Was dem Breslauer sein Zwerge, sind dem Bautzner seine Lutki

Wenn gegossen wird, wird es heiß in der Kunstgießerei Ihle in Dresden. Diese Vorform zeigt, wie die Bronzefiguren nach dem Guss aussehen werden. Es handelt sich dabei um eine sorbische Großmutter (Wowka) mit ihrem Enkel. Foto: Carmen Schumann
Am 26. Juni soll der neue Bautzener Sagenpfad eingeweiht werden. Die Figuren, die diesen Pfad säumen, werden zurzeit in einer Kunstgießerei in Dresden hergestellt.
Dresden/Oberlausitz. Die Zwergenfiguren im polnischen Breslau sind bei Touristen äußerst beliebt und werden gern als Fotomotiv genutzt. Nun soll für Bautzen ein ähnlicher Anziehungspunkt geschaffen werden. Wo genau der Pfad entlangführen wird, soll noch ein kleines Geheimnis bleiben. Fakt ist aber schon jetzt, dass es zunächst neun Bronzefiguren sein werden, die in der Altstadt aufgestellt werden. Hinzu kommen zehn Tafeln mit Erklärungen auf Deutsch und Obersorbisch sowie mit QR-Code und in Blindenschrift. Zehn Tafeln und nur neun Figuren sind es deshalb, weil der Ritter Dutschmann auf dem Hauptmarkt-Brunnen mit einbezogen wird.

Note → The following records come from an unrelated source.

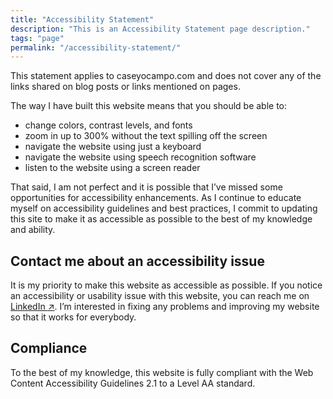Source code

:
 ```yaml
---
title: "Accessibility Statement"
description: "This is an Accessibility Statement page description."
tags: "page"
permalink: "/accessibility-statement/"
---
```


This statement applies to caseyocampo.com and does not cover any of the links shared on blog posts or links mentioned on pages.

The way I have built this website means that you should be able to:

- change colors, contrast levels, and fonts
- zoom in up to 300% without the text spilling off the screen
- navigate the website using just a keyboard
- navigate the website using speech recognition software
- listen to the website using a screen reader

That said, I am not perfect and it is possible that I’ve missed some opportunities for accessibility enhancements. As I continue to educate myself on accessibility guidelines and best practices, I commit to updating this site to make it as accessible as possible to the best of my knowledge and ability.

## Contact me about an accessibility issue

It is my priority to make this website as accessible as possible. If you notice an accessibility or usability issue with this website, you can reach me on <a href="https://www.linkedin.com/in/caseyocampo/" target="_blank"
              >LinkedIn
<span aria-label="- opens in a new tab">&#x2197;</span></a
            >. I’m interested in fixing any problems and improving my website so that it works for everybody.

## Compliance

To the best of my knowledge, this website is fully compliant with the Web Content Accessibility Guidelines 2.1 to a Level AA standard.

Journalisten hatten kürzlich die Gelegenheit, bei der „Geburt“ der Sagenfiguren in der Kunstgießerei Ihle in Dresden dabei zu sein. Wilhelm Ihle, der die von seinem Vater Thomas nach der Wende gegründete Gießerei in zweiter Generation führt, erläuterte alle Arbeitsschritte bis zur fertigen Figur. Für die Gießform wird zunächst der Entwurf per Computer geschaffen und die Gießform dann mittels 3-D-Drucker hergestellt. Man sieht, auch in der Gießerei hat die moderne Technik Einzug gehalten. Die Journalisten konnten natürlich auch beim spannendsten Teil der Fertigung dabei sein, dem Gussvorgang.
Die Sagenfiguren, darunter der Riese Sprejnik, Räuberhauptmann Karasek, Marta, die den Feuersegen für das Hexenhäuschen sprach, eine Wowka mit ihrem Enkel sowie die Lutki, deren Zahl noch beliebig erweiterbar ist, werden alle eine einheitliche Größe von 30 Zentimetern haben. Da sie aber unterschiedliche Gestalten besitzen, beträgt ihr Gewicht zwischen zwei und fünf Kilogramm. Künstlerisch gestaltet hat die Entwürfe Julian Kamphausen von der Agentur für unendliche Möglichkeiten mit Sitz in Hamburg und Berlin. Julian Kamphausens Großmutter hat in Bautzen gelebt.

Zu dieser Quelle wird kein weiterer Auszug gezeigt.